TASK INSTRUCTIONS
For the entries below, repeat exactly each line starting with the one that contains "display: block;" and going on through the one that contains "- At installation", and no others.

┌─ LISTED ENTRIES

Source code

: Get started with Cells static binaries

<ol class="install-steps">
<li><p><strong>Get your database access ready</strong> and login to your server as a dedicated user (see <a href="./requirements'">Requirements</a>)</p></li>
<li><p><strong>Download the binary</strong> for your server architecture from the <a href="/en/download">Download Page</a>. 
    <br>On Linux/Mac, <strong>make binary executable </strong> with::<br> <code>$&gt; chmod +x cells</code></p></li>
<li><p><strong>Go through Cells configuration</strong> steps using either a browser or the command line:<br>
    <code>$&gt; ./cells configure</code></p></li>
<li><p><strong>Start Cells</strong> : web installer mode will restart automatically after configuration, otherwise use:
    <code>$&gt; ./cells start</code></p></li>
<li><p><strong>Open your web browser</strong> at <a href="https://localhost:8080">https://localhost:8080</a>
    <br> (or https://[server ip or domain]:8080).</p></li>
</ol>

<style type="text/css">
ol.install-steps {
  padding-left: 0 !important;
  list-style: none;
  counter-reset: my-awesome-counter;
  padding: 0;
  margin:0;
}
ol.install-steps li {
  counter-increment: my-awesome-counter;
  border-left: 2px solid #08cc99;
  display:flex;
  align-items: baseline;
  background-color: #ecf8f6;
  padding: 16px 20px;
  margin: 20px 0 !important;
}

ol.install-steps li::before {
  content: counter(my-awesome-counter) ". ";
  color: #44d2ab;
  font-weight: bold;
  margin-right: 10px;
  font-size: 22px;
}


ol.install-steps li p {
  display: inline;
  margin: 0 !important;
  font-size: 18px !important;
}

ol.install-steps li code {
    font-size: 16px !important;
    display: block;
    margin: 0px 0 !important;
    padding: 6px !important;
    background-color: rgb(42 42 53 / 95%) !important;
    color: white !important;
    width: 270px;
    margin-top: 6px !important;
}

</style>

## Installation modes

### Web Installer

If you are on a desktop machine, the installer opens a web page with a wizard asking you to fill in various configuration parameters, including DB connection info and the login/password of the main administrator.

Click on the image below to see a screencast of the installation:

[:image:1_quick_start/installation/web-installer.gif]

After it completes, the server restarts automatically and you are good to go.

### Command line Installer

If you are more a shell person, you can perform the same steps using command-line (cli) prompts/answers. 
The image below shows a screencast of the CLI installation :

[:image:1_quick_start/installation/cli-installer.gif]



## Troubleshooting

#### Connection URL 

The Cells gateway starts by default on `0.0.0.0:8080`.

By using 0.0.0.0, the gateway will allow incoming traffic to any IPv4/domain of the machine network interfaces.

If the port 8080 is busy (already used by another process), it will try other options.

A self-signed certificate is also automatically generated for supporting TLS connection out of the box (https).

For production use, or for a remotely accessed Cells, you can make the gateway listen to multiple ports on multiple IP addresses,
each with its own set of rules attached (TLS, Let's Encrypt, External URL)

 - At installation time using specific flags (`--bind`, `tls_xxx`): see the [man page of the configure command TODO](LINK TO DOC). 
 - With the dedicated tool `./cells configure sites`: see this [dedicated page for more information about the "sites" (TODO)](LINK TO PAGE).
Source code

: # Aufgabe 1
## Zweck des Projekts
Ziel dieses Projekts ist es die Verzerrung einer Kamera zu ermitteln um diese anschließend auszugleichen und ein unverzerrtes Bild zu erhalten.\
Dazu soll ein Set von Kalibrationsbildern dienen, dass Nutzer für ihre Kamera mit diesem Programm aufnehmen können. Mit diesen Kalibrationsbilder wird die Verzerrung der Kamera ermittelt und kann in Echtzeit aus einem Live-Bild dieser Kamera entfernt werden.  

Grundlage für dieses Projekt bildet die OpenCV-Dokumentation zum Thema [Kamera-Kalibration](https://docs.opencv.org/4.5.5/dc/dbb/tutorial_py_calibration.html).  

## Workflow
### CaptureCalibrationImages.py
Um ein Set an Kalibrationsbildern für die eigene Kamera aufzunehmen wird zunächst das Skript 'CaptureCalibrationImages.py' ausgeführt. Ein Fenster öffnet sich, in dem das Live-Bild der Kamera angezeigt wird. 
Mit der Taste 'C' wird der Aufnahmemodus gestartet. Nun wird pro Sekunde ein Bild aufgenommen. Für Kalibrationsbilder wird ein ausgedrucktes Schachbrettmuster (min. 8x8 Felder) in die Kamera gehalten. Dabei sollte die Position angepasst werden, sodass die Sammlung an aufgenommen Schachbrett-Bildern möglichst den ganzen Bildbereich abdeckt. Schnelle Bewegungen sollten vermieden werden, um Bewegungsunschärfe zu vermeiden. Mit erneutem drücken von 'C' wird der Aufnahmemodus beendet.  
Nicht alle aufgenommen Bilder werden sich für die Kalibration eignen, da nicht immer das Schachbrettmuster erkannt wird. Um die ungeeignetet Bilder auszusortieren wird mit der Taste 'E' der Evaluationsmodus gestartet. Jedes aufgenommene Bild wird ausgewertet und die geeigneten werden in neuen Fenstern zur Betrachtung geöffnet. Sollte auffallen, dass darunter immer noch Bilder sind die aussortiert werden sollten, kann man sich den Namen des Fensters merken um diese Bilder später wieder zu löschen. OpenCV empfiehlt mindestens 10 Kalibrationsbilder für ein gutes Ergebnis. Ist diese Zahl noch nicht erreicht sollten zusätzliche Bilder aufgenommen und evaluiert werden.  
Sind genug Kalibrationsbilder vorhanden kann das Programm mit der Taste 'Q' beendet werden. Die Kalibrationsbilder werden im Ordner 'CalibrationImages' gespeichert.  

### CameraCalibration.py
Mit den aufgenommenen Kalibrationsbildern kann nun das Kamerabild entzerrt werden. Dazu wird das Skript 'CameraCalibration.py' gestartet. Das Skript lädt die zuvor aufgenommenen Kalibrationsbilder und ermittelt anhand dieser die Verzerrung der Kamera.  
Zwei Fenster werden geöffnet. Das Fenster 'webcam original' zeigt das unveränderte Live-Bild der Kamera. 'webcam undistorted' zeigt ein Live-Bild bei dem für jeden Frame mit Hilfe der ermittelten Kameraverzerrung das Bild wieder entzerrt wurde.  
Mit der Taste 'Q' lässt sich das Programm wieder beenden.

└─

EXERCISE ANSWER
    display: block;
    margin: 0px 0 !important;
    padding: 6px !important;
    background-color: rgb(42 42 53 / 95%) !important;
    color: white !important;
    width: 270px;
    margin-top: 6px !important;
}

</style>

## Installation modes

### Web Installer

If you are on a desktop machine, the installer opens a web page with a wizard asking you to fill in various configuration parameters, including DB connection info and the login/password of the main administrator.

Click on the image below to see a screencast of the installation:

[:image:1_quick_start/installation/web-installer.gif]

After it completes, the server restarts automatically and you are good to go.

### Command line Installer

If you are more a shell person, you can perform the same steps using command-line (cli) prompts/answers. 
The image below shows a screencast of the CLI installation :

[:image:1_quick_start/installation/cli-installer.gif]



## Troubleshooting

#### Connection URL 

The Cells gateway starts by default on `0.0.0.0:8080`.

By using 0.0.0.0, the gateway will allow incoming traffic to any IPv4/domain of the machine network interfaces.

If the port 8080 is busy (already used by another process), it will try other options.

A self-signed certificate is also automatically generated for supporting TLS connection out of the box (https).

For production use, or for a remotely accessed Cells, you can make the gateway listen to multiple ports on multiple IP addresses,
each with its own set of rules attached (TLS, Let's Encrypt, External URL)

 - At installation time using specific flags (`--bind`, `tls_xxx`): see the [man page of the configure command TODO](LINK TO DOC). 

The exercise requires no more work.